* The task: Nothing but the data below, returned exactly, should appear in the answer.

Saved entries
************
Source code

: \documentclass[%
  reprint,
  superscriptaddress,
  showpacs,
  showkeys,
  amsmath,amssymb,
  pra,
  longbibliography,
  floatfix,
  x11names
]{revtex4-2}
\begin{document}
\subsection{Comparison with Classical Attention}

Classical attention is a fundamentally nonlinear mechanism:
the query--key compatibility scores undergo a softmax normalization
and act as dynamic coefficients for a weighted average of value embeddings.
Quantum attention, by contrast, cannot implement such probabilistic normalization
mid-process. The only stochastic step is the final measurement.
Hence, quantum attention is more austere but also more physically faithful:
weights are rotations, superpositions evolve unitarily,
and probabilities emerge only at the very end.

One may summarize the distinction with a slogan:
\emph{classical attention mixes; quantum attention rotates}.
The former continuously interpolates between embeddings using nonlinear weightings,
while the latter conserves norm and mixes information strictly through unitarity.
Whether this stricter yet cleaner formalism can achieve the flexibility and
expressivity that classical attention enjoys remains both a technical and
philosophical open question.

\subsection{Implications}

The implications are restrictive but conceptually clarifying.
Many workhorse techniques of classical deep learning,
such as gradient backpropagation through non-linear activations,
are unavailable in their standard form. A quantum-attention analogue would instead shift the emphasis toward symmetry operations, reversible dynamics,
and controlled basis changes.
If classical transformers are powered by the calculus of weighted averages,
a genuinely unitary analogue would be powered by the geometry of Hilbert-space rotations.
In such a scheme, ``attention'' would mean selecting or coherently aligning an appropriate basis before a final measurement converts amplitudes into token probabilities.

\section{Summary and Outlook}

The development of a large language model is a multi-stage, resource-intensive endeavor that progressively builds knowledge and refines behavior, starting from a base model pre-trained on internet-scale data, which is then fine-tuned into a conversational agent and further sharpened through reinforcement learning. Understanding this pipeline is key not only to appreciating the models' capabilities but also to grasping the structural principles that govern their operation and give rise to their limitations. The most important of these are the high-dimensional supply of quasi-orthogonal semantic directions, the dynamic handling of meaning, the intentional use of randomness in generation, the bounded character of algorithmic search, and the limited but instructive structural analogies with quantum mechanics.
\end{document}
************
* Result:
Source code

: \documentclass[%
  reprint,
  superscriptaddress,
  showpacs,
  showkeys,
  amsmath,amssymb,
  pra,
  longbibliography,
  floatfix,
  x11names
]{revtex4-2}
\begin{document}
\subsection{Comparison with Classical Attention}

Classical attention is a fundamentally nonlinear mechanism:
the query--key compatibility scores undergo a softmax normalization
and act as dynamic coefficients for a weighted average of value embeddings.
Quantum attention, by contrast, cannot implement such probabilistic normalization
mid-process. The only stochastic step is the final measurement.
Hence, quantum attention is more austere but also more physically faithful:
weights are rotations, superpositions evolve unitarily,
and probabilities emerge only at the very end.

One may summarize the distinction with a slogan:
\emph{classical attention mixes; quantum attention rotates}.
The former continuously interpolates between embeddings using nonlinear weightings,
while the latter conserves norm and mixes information strictly through unitarity.
Whether this stricter yet cleaner formalism can achieve the flexibility and
expressivity that classical attention enjoys remains both a technical and
philosophical open question.

\subsection{Implications}

The implications are restrictive but conceptually clarifying.
Many workhorse techniques of classical deep learning,
such as gradient backpropagation through non-linear activations,
are unavailable in their standard form. A quantum-attention analogue would instead shift the emphasis toward symmetry operations, reversible dynamics,
and controlled basis changes.
If classical transformers are powered by the calculus of weighted averages,
a genuinely unitary analogue would be powered by the geometry of Hilbert-space rotations.
In such a scheme, ``attention'' would mean selecting or coherently aligning an appropriate basis before a final measurement converts amplitudes into token probabilities.

\section{Summary and Outlook}

The development of a large language model is a multi-stage, resource-intensive endeavor that progressively builds knowledge and refines behavior, starting from a base model pre-trained on internet-scale data, which is then fine-tuned into a conversational agent and further sharpened through reinforcement learning. Understanding this pipeline is key not only to appreciating the models' capabilities but also to grasping the structural principles that govern their operation and give rise to their limitations. The most important of these are the high-dimensional supply of quasi-orthogonal semantic directions, the dynamic handling of meaning, the intentional use of randomness in generation, the bounded character of algorithmic search, and the limited but instructive structural analogies with quantum mechanics.
\end{document}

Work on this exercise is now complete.